23 Apr 2019

Understanding Convolutional Neural Networks

An overview of layers, hyperparameters, and best practices of CNNs.

Intro

Not too long ago image classification was found to be a difficult and unwieldy task for many of the novel machine learning algorithms. However, the entire field witnessed the astounding ground-breaking accomplishment made by Alex Krizhevsky when he submitted his Convolutional Neural Network (CNN) to the ImageNet Large Scale Visual Recognition Challenge in 2012 which won with a 15.3% error rate over the second place competitor with an error rate of 26.2%. Following his jaw-dropping performance, CNNs have become the engine that drives every achievement we see in computer vision research.

Despite CNNs becoming the mainstream machine vision algorithm to use after Alex Krizhevsky made AlexNet, they were actually invented all the way back in 1994 when Yann LeCun made LeNet5. However, LeNet5 was unable to utilize the resources in a GPU the way AlexNet did, which is the reason why AlexNet has a deeper network and can train quicker than LeNet5. As a result, Alex Krizhevsky transformed the world by showing the true power of a CNN when it is able to capitalize on more efficient hardware.
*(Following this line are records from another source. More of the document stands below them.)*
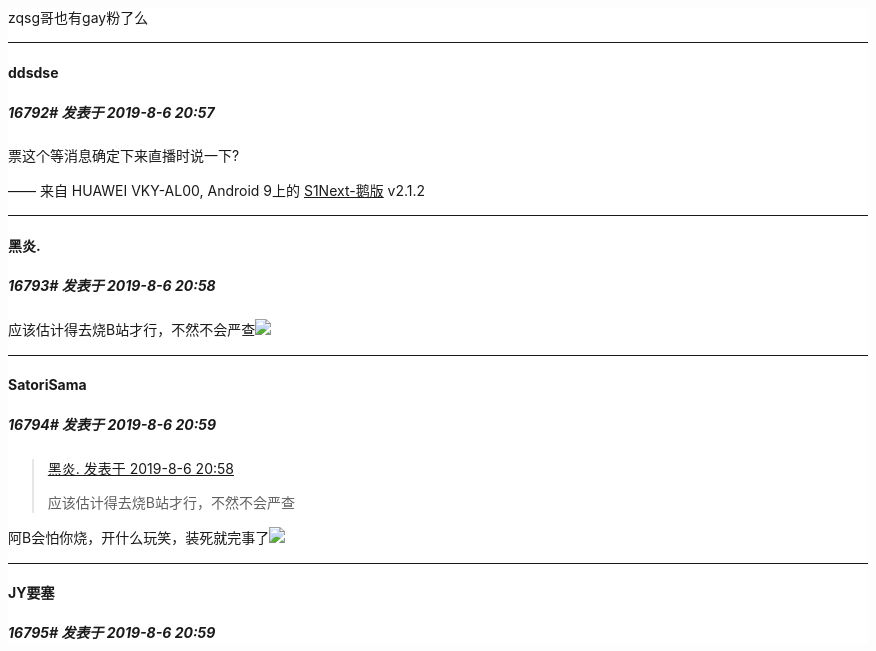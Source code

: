 
zqsg哥也有gay粉了么







-----

####  ddsdse  
##### 16792#       发表于 2019-8-6 20:57




票这个等消息确定下来直播时说一下?

—— 来自 HUAWEI VKY-AL00, Android 9上的 [S1Next-鹅版](https://github.com/ykrank/S1-Next/releases) v2.1.2







-----

####  黑炎.  
##### 16793#       发表于 2019-8-6 20:58




应该估计得去烧B站才行，不然不会严查<img src="https://static.saraba1st.com/image/smiley/face2017/067.png" referrerpolicy="no-referrer">







-----

####  SatoriSama  
##### 16794#       发表于 2019-8-6 20:59



<blockquote><a href="httphttps://bbs.saraba1st.com/2b/forum.php?mod=redirect&amp;goto=findpost&amp;pid=44817001&amp;ptid=1848341" target="_blank">黑炎. 发表于 2019-8-6 20:58</a>

应该估计得去烧B站才行，不然不会严查</blockquote>
阿B会怕你烧，开什么玩笑，装死就完事了<img src="https://static.saraba1st.com/image/smiley/face2017/067.png" referrerpolicy="no-referrer">







-----

####  JY要塞  
##### 16795#       发表于 2019-8-6 20:59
At first it may seem like CNNs are complicated to create and train, but thanks to some high level libraries such as PyTorch and TensorFlow along with Python make the design process a breeze. Below I will be using Keras, a library designed to be used with TensorFlow, and Python to demonstrate how to make some of the different layers and how to adjust different parameters.

Convolutions

What makes a convolutional neural network differ from a neural network is due to their use of convolutions. A way to think of a convolution is they are primarily used to find how similar a filter is to an area of an image. This is not exactly what convolutions accomplish, and can be more accurately described as a process that picks up a signal in images. The signal it picks up is commonly known as a feature, and can be something as simple as a horizontal line.

The math behind convolving a filter and an area of an image is pretty simple. Typically you shouldn’t use 5x5 or 7x7 filters in your CNN architecture since VGGNet and ResNet among others showed you don’t need anything larger than a 3x3 filter. That being said, the process of convolving a 3x3 filter with an image begins by taking a 3x3 area of the image (for example, the top left) and multiplying each value in the image segment with the corresponding position in the filter. Once the you get the nine multiplied numbers, you add them all up to get one final value which is known as an activation.

$\sum_{i=0}^{f_w - 1}\ \sum_{k=0}^{f_h - 1} (f_{ik} * img_{ik})$

The equation above shows a mathematical representation of finding an activation between a filter, $f$ , and an image segment, $img$ , by convolving the two together. In the 3x3 filter example, $f_w$ would be equal to the width of the filter and $f_h$ would be the height which are both equal to 3.

After you find the activation of one filter for one area of the image, you convolve your filter with a new 3x3 area of the image to produce a new activation value. This is done by starting in one area of the image, say the top left, and moving the filter across the image, say left to right and then top to bottom, to find the actions of every area of the image. If you are working with a 32x32 image and you follow the process I just described, you should end up with 30x30 activations which will become what is know as the activation map.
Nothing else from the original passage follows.